Mais avec le ralentissement de la croissance, et avec la montée de la concurrence dans les télécoms en France et au Maroc, l’agrégation de ces actifs disparates a montré ses limites. En Bourse, le groupe ne vaut plus que 18 milliards d’euros, soit 30% de moins que la valeur de ses actifs. Et face à l’endettement et à la pression sur le cash, Vivendi a dû couper dans son dividende début 2012.
Lors d’un séminaire de direction ce week-end, la divergence entre directoire et conseil de surveillance est apparue au grand jour. SFR, dont Jean-Bernard Lévy avait pris la direction depuis le limogeage de Frank Esser au printemps, est au cœur du débat, assurant à lui seul 40% du résultat du groupe. Appelé par Jean-Bernard Lévy, Michel Combes, ancien de France Télécom et de Vodafone, ne rejoindra finalement pas l’opérateur. Le plan d'économies de SFR sera mené par Stéphane Roussel, DRH de Vivendi. Le directoire sera dirigé par le secrétaire général Jean-François Dubos.
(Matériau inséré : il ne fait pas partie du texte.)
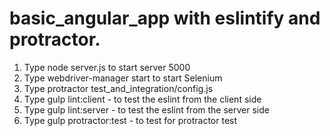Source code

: # basic_angular_app with eslintify and protractor.

1. Type node server.js to start server 5000
2. Type webdriver-manager start to start Selenium
3. Type protractor test_and_integration/config.js
4. Type gulp lint:client - to test the eslint from the client side
5. Type gulp lint:server - to test the eslint from the server side
6. Type gulp protractor:test - to test for protractor test
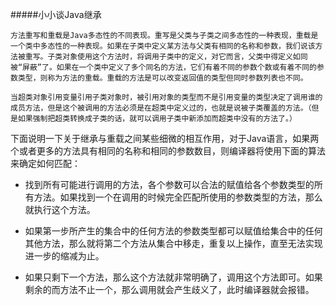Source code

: #####小小谈Java继承

	方法重写和重载是Java多态性的不同表现。重写是父类与子类之间多态性的一种表现，重载是一个类中多态性的一种表现。如果在子类中定义某方法与父类有相同的名称和参数，我们说该方法被重写。子类对象使用这个方法时，将调用子类中的定义，对它而言，父类中得定义如同被“屏蔽”了。如果在一个类中定义了多个同名的方法，它们有着不同的参数个数或有着不同的参数类型，则称为方法的重载。重载的方法是可以改变返回值的类型但同时参数列表也不同。
	
	当超类对象引用变量引用子类对象时，被引用对象的类型而不是引用变量的类型决定了调用谁的成员方法，但是这个被调用的方法必须是在超类中定义过的，也就是说被子类覆盖的方法。（但是如果强制把超类转换成子类的话，就可以调用子类中新添加而超类中没有的方法了。）

下面说明一下关于继承与重载之间某些细微的相互作用，对于Java语言，如果两个或者更多的方法具有相同的名称和相同的参数数目，则编译器将使用下面的算法来确定如何匹配：

- 找到所有可能进行调用的方法，各个参数可以合法的赋值给各个参数类型的所有方法。如果找到一个在调用的时候完全匹配所使用的参数类型的方法，那么就执行这个方法。

- 如果第一步所产生的集合中的任何方法的参数类型都可以赋值给集合中的任何其他方法，那么就将第二个方法从集合中移走，重复以上操作，直至无法实现进一步的缩减为止。

- 如果只剩下一个方法，那么这个方法就非常明确了，调用这个方法即可。如果剩余的而方法不止一个，那么调用就会产生歧义了，此时编译器就会报错。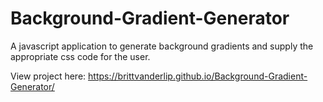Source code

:# Background-Gradient-Generator
A javascript application to generate background gradients and supply the appropriate css code for the user.

View project here: https://brittvanderlip.github.io/Background-Gradient-Generator/
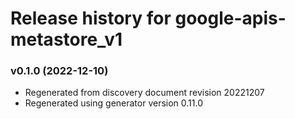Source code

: # Release history for google-apis-metastore_v1

### v0.1.0 (2022-12-10)

* Regenerated from discovery document revision 20221207
* Regenerated using generator version 0.11.0

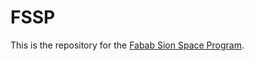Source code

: # FSSP
This is the repository for the [Fabab Sion Space Program](http://wiki.fablab-sion.ch/doku.php?id=projets:alunisseur).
Cette direction intérimaire doit laisser au conseil de surveillance le temps de trouver des remplaçants et d'élaborer plus finement sa stratégie. En faisant bondir de 5,54% le cours de l’action hier, le marché s’attend à des mouvements majeurs, cessions d’actifs ou scission pure et simple. Une forme de déconstruction que Jean-Bernard Lévy ne pouvait pas assumer.